Monday, 9 March 2015

rhubarb, rhubarb

The rhubarb is starting into growth.  'Timperley Early' is ahead of the pack.  It has already unfurled some of its tight, red, knobbly buds, revealing crinkly little bright green leaves on miniature red stalks.  I planted 'Timperley Early' years ago, and by now the plant is huge, a good couple of feet across at the base, like a coppice stool, and invaded by bramble stalks that I have to yank out.  I read articles about how I could lift, divide and rejuvenate it, and then leave it alone (though if I did divide it at least I could then have a proper go at getting the brambles out).  It will get some 6X, that most potent and magical chicken manure powder, and a mulch of wood chips.

Rhubarb is supposed to be idiot proof, but I haven't found it the easiest plant to establish.  One plant, bought (I think) from Homebase rotted quietly away without putting out a single leaf. Another was undermined by moles, and I think there may have been a third casualty, though it's difficult to remember after more than twenty years.  This has left me with two other rhubarb plants, neither of which is entirely satisfactory, and neither of which possesses a name at this moment as I lost track of what I'd bought and what lived.  One produces very slender, deep red stems which look as though they would be delicious, if only I had the heart to pick them, for the plant is such a weedy little thing and increases so slowly and reluctantly that I have never felt able to denude it of any leaves.  The other sends up monstrously fat stalks, which don't taste particularly strongly of rhubarb, or anything else.

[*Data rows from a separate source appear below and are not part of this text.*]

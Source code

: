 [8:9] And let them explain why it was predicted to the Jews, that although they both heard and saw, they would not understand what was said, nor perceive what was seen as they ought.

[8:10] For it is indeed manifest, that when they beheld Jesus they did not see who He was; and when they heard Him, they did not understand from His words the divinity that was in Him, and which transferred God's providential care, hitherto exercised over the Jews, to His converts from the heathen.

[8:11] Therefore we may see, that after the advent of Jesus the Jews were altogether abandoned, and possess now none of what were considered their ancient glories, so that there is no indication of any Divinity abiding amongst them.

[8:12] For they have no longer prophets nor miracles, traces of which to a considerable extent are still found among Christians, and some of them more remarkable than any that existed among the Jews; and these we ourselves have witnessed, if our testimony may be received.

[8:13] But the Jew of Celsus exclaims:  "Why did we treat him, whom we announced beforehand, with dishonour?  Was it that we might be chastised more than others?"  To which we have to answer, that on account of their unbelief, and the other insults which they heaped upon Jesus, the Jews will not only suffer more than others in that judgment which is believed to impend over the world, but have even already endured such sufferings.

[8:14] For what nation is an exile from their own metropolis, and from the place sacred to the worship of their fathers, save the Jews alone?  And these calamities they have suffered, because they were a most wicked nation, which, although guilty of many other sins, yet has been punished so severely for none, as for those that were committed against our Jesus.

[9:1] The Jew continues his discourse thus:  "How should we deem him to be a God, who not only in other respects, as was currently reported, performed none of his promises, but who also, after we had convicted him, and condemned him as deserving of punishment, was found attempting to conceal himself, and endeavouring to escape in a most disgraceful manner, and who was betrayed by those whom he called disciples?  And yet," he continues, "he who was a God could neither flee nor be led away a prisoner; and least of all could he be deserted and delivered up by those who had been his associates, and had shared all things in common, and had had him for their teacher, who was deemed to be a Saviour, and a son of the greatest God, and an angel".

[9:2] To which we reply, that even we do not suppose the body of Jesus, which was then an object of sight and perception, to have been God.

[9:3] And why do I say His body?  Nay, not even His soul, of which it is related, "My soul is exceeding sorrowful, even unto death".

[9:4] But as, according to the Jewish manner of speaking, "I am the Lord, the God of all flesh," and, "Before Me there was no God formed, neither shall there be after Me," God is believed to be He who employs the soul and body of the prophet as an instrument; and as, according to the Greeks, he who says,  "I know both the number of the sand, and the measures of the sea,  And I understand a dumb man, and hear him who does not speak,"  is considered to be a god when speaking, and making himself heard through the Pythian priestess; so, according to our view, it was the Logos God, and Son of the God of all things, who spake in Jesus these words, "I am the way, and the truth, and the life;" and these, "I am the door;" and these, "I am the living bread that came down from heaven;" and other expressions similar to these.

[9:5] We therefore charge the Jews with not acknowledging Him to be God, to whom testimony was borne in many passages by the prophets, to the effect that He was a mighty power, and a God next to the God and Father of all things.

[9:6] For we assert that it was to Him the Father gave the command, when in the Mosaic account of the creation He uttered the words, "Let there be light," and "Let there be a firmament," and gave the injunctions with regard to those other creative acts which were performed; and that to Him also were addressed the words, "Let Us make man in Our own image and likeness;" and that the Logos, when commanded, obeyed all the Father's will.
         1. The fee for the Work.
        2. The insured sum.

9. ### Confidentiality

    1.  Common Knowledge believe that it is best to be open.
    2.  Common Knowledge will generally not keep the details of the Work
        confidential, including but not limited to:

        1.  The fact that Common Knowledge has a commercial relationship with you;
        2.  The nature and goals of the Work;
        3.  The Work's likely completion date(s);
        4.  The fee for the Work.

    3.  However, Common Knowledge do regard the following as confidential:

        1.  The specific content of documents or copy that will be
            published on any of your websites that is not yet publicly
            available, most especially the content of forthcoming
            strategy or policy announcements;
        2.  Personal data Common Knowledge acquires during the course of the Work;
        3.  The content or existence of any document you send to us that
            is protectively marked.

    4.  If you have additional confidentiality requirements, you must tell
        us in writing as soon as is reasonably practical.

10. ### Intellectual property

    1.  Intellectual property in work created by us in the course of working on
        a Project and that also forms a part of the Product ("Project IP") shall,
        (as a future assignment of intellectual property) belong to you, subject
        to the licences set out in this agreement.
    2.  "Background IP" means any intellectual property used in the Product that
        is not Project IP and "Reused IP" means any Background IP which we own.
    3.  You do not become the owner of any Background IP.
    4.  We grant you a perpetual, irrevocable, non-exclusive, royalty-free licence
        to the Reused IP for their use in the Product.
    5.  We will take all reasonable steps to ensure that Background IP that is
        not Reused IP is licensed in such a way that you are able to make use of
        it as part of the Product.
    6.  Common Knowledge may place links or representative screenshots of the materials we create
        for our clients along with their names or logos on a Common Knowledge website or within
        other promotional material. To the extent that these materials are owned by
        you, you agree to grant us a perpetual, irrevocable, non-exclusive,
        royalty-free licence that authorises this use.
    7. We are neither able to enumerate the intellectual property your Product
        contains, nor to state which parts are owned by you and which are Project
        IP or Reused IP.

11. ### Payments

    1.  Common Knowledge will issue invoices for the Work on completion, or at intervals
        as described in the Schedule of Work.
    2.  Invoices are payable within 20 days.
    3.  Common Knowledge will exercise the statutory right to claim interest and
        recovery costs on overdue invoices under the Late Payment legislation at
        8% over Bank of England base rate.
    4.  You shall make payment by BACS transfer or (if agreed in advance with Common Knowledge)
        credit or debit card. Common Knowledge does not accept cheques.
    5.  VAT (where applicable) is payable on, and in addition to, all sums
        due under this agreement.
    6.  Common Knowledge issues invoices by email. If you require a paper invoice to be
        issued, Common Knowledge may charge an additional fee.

I wish I knew what my two vaguely disappointing plants were.  I love rhubarb.  I could happily collect it, and have to fight the urge to buy more when I see them in their tempting bags in garden centres, or gracing the pages of online seed companies.  I would enjoy lining up lots of different crowns, all properly labelled, and then comparing the flavour, colour, thickness and stringiness of their stems.  But one has to be sensible.  The Systems Administrator does not even like rhubarb, besides which it can be a trigger for gout and the SA after once having had an attack would prefer never to have another.  My rhubarb eating has to be a solitary pleasure, the odd crumble made for consumption when the SA is out, or for breakfast as a change from porridge.  One gigantic 'Timperley Early' is honestly enough for one person, even leaving the other two plants out of the reckoning.

I don't bother forcing rhubarb.  Some terracotta forcers are nice bits of kit, but I couldn't be bothered.  I'm quite happy to start picking when it's ready, maybe freeze some for later in the year, and then stop picking as the plant starts to look manky and forget about rhubarb for the summer and all that soft fruit.

Rhubarb's only drawback (given that I don't suffer from gout) is the amount of sugar you have to put on it to make it edible.  I like my cooked fruit on the tart side, to the point where I automatically offer any kind of apple pudding to guests with a bowl of sugar, because what tastes right to me will probably be too sharp for most other people, but I still need lashings of sugar on rhubarb.  It was originally regarded as a medicinal purge, not a foodstuff.  I ought to grow Sweet Cicely to go with it, a natural sweetener said to reduce the amount of sugar you need on rhubarb, but I've never managed to get that organised.  Rhubarb leaves are apparently good for cleaning burnt bits off saucepans, all that oxalic acid.